O Céu ficou completamente iluminado. Muitos feridos (alguns com gravidade, amputações, cegueiras...) e 3 mortos na População. Felizmente a nossa Companhia não teve qualquer baixa no pessoal.
(...)
A Psico de Spínola


Exemplar de salvo conduto. A Psico de Spínola.



O Vítor e a lavadeira.


O Vítor e o Hélder na Secretaria da Companhia.

A CArt 3331 regressou, num avião dos T.A.M, à Metrópole no dia 25 de Novembro de 1972, orgulhosa de ter cumprido o seu dever. Era o que eu pelo menos na altura pensava.

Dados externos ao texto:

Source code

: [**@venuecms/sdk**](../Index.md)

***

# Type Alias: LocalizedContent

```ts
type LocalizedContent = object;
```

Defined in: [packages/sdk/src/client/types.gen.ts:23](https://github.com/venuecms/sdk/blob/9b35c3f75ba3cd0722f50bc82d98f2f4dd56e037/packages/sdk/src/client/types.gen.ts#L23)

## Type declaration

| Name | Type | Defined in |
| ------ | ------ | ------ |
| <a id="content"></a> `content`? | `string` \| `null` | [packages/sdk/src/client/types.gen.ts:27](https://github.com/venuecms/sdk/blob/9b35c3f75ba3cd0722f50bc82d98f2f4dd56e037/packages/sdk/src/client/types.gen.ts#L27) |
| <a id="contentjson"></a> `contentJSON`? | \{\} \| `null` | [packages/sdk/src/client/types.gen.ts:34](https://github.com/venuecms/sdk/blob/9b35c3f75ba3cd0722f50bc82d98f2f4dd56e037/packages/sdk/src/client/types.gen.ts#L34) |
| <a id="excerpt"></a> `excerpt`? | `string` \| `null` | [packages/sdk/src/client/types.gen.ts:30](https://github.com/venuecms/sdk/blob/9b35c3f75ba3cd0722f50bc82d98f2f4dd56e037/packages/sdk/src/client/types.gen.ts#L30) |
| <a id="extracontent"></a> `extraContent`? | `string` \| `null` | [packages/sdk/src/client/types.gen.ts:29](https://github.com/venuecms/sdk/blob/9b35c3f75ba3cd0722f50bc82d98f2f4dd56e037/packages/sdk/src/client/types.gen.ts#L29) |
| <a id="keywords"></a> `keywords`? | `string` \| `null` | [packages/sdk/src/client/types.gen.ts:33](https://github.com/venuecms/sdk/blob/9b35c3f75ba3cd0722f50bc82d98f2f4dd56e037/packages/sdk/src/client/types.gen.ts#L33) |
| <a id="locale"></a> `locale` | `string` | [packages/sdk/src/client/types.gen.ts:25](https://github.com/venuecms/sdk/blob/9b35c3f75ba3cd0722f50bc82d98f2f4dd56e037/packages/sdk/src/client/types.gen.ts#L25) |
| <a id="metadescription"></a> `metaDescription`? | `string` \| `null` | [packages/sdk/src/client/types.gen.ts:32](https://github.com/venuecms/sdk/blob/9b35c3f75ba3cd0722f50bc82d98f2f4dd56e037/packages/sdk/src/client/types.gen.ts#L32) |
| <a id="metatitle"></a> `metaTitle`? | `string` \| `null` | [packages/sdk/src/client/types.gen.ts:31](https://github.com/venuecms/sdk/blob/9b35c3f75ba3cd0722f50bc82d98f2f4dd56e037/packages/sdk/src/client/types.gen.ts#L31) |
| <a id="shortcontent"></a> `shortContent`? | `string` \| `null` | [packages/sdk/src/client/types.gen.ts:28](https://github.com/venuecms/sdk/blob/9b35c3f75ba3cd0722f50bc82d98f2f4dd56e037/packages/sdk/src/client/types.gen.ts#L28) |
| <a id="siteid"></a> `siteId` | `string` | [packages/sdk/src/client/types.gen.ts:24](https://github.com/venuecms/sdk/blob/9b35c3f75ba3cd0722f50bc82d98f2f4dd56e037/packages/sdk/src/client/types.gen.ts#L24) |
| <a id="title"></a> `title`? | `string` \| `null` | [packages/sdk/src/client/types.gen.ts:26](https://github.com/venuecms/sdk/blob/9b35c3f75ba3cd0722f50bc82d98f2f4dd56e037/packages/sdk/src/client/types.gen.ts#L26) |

Pelos bons serviços prestados à Pátria, o Vítor Silva trouxe o apreço do Comandante Militar

o Guião e o crachá da CART 3331

e o livro da História da CART 3331
Fotos: © Vítor Silva (2008). Direitos reservados.
__________

Fixação do texto e sublinhados de vb: ver artigo de
6 de Novembro de 2007 > Guiné 63/74 - P2245: Cancioneiro de Cuntima (Vitor Silva, CART 3331, 1970/72)

1 comentário:

Anónimo disse...

Andava eu à procura de um Vitor Silva do BC1933 e aparece este Vitor Silva de Cuntima.
Eu ainda não estava aqui no Blogue, por isso nunca vi tanta fotografia bonita e as bajudas do Senegal. Como o editor diz, se não fosse o Blogue, muitos locais da Guiné não apareciam no mapa, ninguém os conhecia.
Venho só aqui, escrever num Poste de 2016 da CART 3331, na esperança de alguém o ler.
Tem aí numa foto o dia 31 de Maio de 1971, o dia do maior ataque a Cuntima.
Hoje, faz precisamente, 50 anos, meio século, é obra.
Se isto for visto por alguém, mandem os meus parabens por esta data, tão longa.

Virgilio Teixeira
Ex-Alf Mil do BCAÇ1933, 21set67, 04agosto69. Nova Lamego e São Domingos.

Abraços a todos estes homens que estiveram na fronteira do Senegal, como eu estive também.